On Hurry and Worry: Ecclesiastes 2:18—3:8 - 13th Sunday after Pentecost

One of the highlights of my vacation last week was simply this: I wasn’t in a hurry to go anywhere or do anything.

Most mornings, I’m in a hurry from the moment I wake up. I hate getting stuck behind school buses or in the traffic jam that occurs at the intersection of Leechburg Road and Route 56.

When I get to the office, there’s emails and phone calls to return, hospital visits, sermons, bulletins, meetings, and always, the unexpected.

Church life is busy, and I’m thankful for that. A quiet church is a dead church.

But when I’m busy, I hurry. And that isn’t just when I’m working. I tend to hurry when I’m doing housework and running errands. I hurry when I eat.

I hurry because I worry that there won’t be enough time to get everything done that needs to be done.

Are you like that?

Think about it: what percentage of a given day are you in a hurry?

To be fair, some jobs demand hurry.
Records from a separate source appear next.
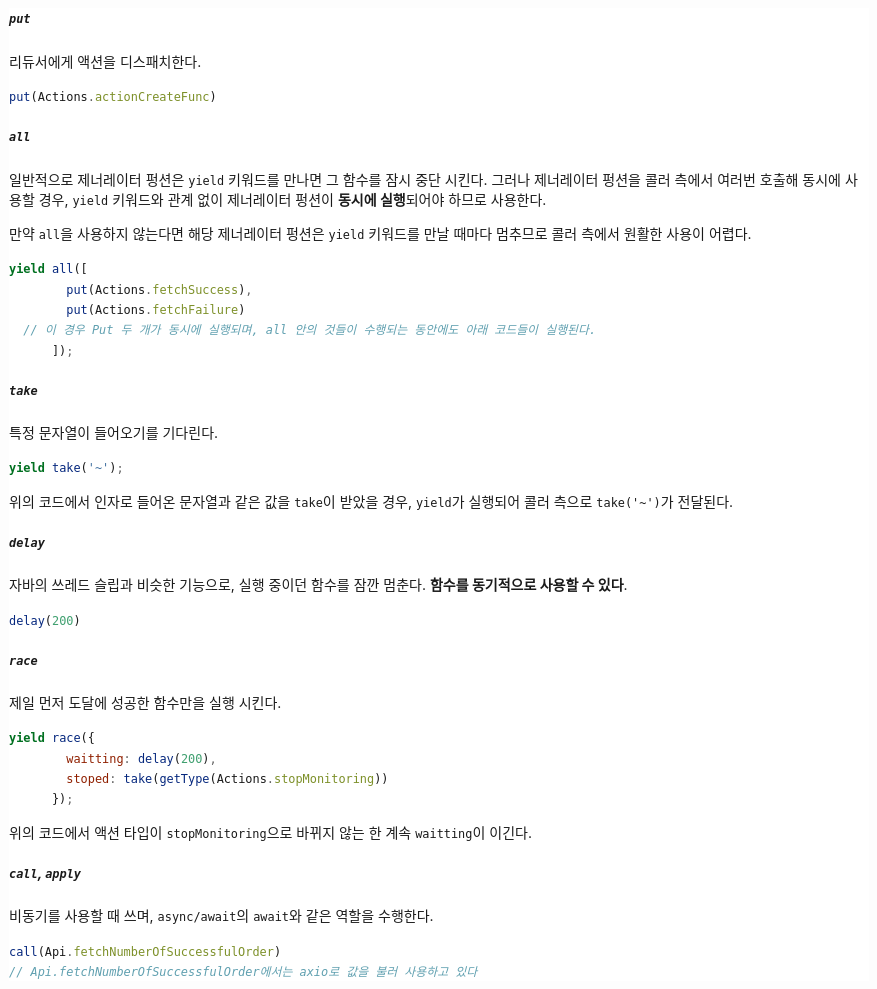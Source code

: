 ##### `put`

리듀서에게 액션을 디스패치한다.

```javascript
put(Actions.actionCreateFunc)
```

##### `all`

일반적으로 제너레이터 펑션은 `yield` 키워드를 만나면 그 함수를 잠시 중단 시킨다. 그러나 제너레이터 펑션을 콜러 측에서 여러번 호출해 동시에 사용할 경우, `yield` 키워드와 관계 없이 제너레이터 펑션이 **동시에 실행**되어야 하므로 사용한다.

만약 `all`을 사용하지 않는다면 해당 제너레이터 펑션은 `yield` 키워드를 만날 때마다 멈추므로 콜러 측에서 원활한 사용이 어렵다.

```javascript
yield all([
        put(Actions.fetchSuccess),
        put(Actions.fetchFailure)
  // 이 경우 Put 두 개가 동시에 실행되며, all 안의 것들이 수행되는 동안에도 아래 코드들이 실행된다.
      ]);
```

##### `take`

특정 문자열이 들어오기를 기다린다.

```javascript
yield take('~');
```

위의 코드에서 인자로 들어온 문자열과 같은 값을 `take`이 받았을 경우, `yield`가 실행되어 콜러 측으로 `take('~')`가 전달된다.

##### `delay`

자바의 쓰레드 슬립과 비슷한 기능으로, 실행 중이던 함수를 잠깐 멈춘다. **함수를 동기적으로 사용할 수 있다**.

```javascript
delay(200)
```

##### `race`

제일 먼저 도달에 성공한 함수만을 실행 시킨다.

```javascript
yield race({
        waitting: delay(200),
        stoped: take(getType(Actions.stopMonitoring))
      });
```

위의 코드에서 액션 타입이 `stopMonitoring`으로 바뀌지 않는 한 계속 `waitting`이 이긴다.

##### `call`, `apply`

비동기를 사용할 때 쓰며, `async/await`의 `await`와 같은 역할을 수행한다.

```javascript
call(Api.fetchNumberOfSuccessfulOrder)
// Api.fetchNumberOfSuccessfulOrder에서는 axio로 값을 불러 사용하고 있다
```
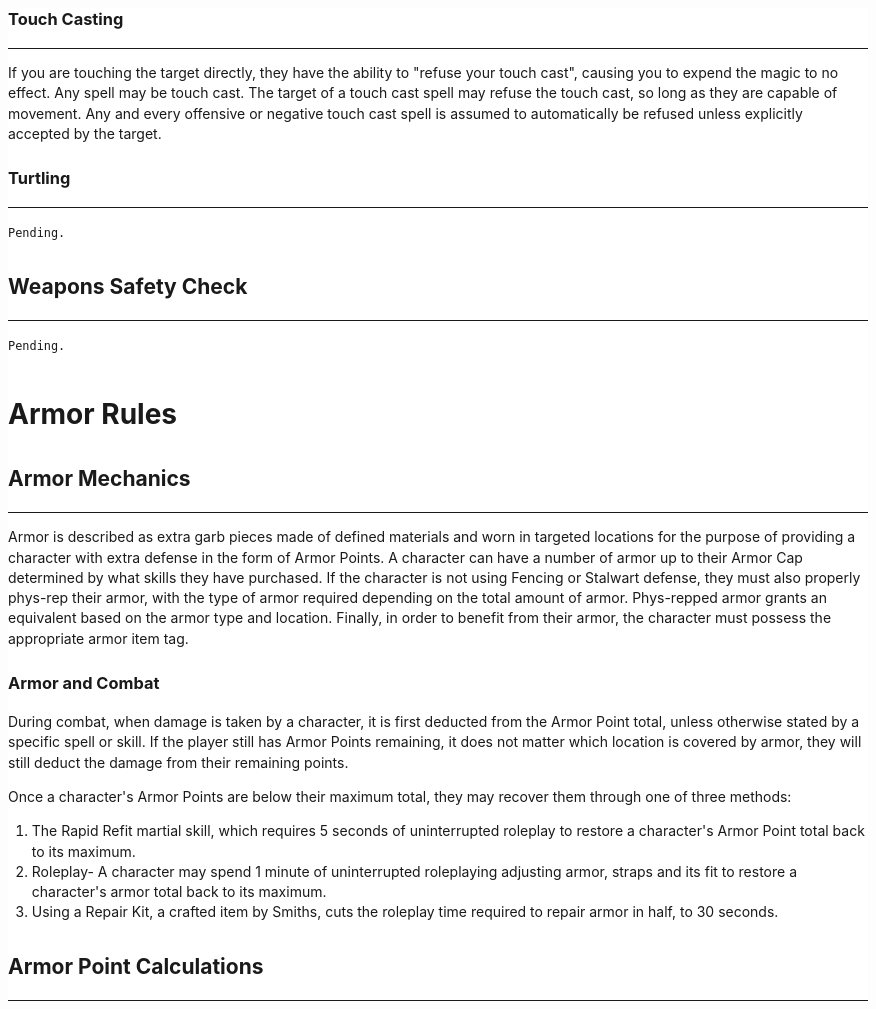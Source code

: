 ### Touch Casting

---
If you are touching the target directly, they have the ability to "refuse your touch cast", causing you to expend the magic to no effect.  Any spell may be touch cast. The target of a touch cast spell may refuse the touch cast, so long as they are capable of movement. Any and every offensive or negative touch cast spell is assumed to automatically be refused unless explicitly accepted by the target.


### Turtling

---
    Pending.

## Weapons Safety Check

---
    Pending.


# Armor Rules

## Armor Mechanics

---
Armor is described as extra garb pieces made of defined materials and worn in targeted locations for the purpose of providing a character with extra defense in the form of Armor Points. A character can have a number of armor up to their Armor Cap determined by what skills they have purchased. If the character is not using Fencing or Stalwart defense, they must also properly phys-rep their armor, with the type of armor required depending on the total amount of armor. Phys-repped armor grants an equivalent based on the armor type and location. Finally, in order to benefit from their armor, the character must possess the appropriate armor item tag.

### Armor and Combat

During combat, when damage is taken by a character, it is first deducted from the Armor Point total, unless otherwise stated by a specific spell or skill. If the player still has Armor Points remaining, it does not matter which location is covered by armor, they will still deduct the damage from their remaining points.

Once a character's Armor Points are below their maximum total, they may recover them through one of three methods:  
1. The Rapid Refit martial skill, which requires 5 seconds of uninterrupted roleplay to restore a character's Armor Point total back to its maximum.
2. Roleplay- A character may spend 1 minute of uninterrupted roleplaying adjusting armor, straps and its fit to restore a character's armor total back to its maximum.
3. Using a Repair Kit, a crafted item by Smiths, cuts the roleplay time required to repair armor in half, to 30 seconds.

## Armor Point Calculations

---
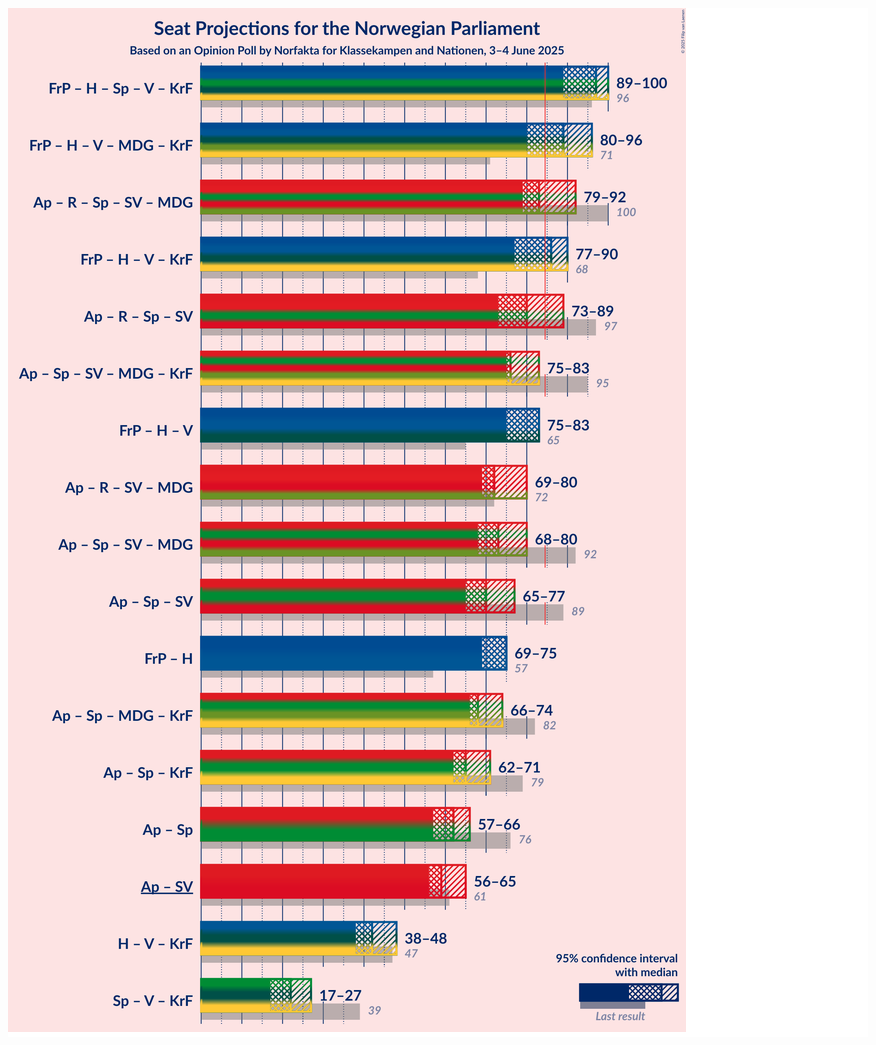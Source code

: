 ![Graph with coalitions seats not yet produced](2025-06-04-Norfakta-coalitions-seats.png "Coalitions Seats")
I don’t want to wait two hours for a ten-minute oil change. If I’m deathly ill, I don’t want to be in an ambulance driven by someone going fifteen miles below the speed limit. In these jobs, hurry requires both skill and teamwork

But everyday hurry isn’t a virtue. It’s a vice. It’s a race against a clock that never stops ticking. It’s a vain attempt to minimize times of difficulty and prolong times of ease. But time is not an enemy to defeat with hurry.

For as much as we say, “I don’t have time for this” or “I don’t have time for that,” the Bible says, “For everything there is a season and a time for every matter under heaven.”

But must there be a time for dying and killing?

We could all do with more laughing and less weeping, more love instead of hate, more peace instead of war. Why must there a time for bad things under heaven?

But the message here is that all times under heaven, both good and bad, are sacred. God draws near when evil afflicts us. God uses both good times and bad times for good purposes. God works in every season to draw you closer to himself; to transform your heart, your mind, and your attitudes; to strengthen and mature your faith.

When you are staring evil in the face, you are still standing on holy ground because God is standing there with you. There, you will receive divine strength to endure and overcome. Even in the worst of times, God will send people to minister God’s grace to you. You may encounter people God has sent to you so you can minister to them.

Ask anyone who has faith, and they’ll tell you that they were drawn closer to Christ not in the absence of affliction but in the midst of it. Moreover, hardships teach you gratitude, so that when times are good, you see God’s hand in them. Hope is born in the remembrance of God‘s faithfulness in the past.

When you hurry, you lose the sacredness of these times. When you hurry, are not holding God’s hand. Hurry is a sign that worry and fear are running your life. When you hurry, you are not present to the people around you. You aren’t paying attention to what God is doing. When you hurry, you lose focus. You become careless. You make mistakes. Instead of helping yourself, you’re hurting yourself and others. When you hurry, you’re throwing God’s grace away.

Jesus was never in a hurry. If anyone had a reason to hurry, it was Jesus, because he knew his ministry was going to be brief—only three years. Thousands of people needed him, often following him and his disciples so closely that they had no time for eat or sleep. Still, Jesus never hurried. Yes, he awakened before dawn to pray and often prayed deep into the night, but he got enough sleep. He took naps. He ate meals. He kept the Sabbath. And Jesus made people wait for him, including his closest friends, Lazarus, Mary, and Martha. it was not because he didn’t care. He was human, just as we are. He had limitations. He had needs that must be met. He was not going to be everything to everyone, because pleasing man was not his focus. God was his focus. Jesus trusted that God would provide time for everything that mattered.

Hurry and worry have no place in the Christian life, because time is not something to be controlled. Time is to be lived in God. It’s the devil who tells you that there isn’t time for church, that there isn’t time for self, that there isn’t time for rest, and there isn’t time for God. There’s an old saying that if the devil can’t make you sin, he’ll make you busy.

But “For everything there is a season and a time for every matter under heaven.” The times for all these things, good and bad, lay the foundation for eternity. No matter what the time or the season, God is near, and God is not silent. There will always be time for God and the things that matter. Time is not the enemy. Time is the gift of closeness to God. Slow down. Be still. Be present to the God who is present with you.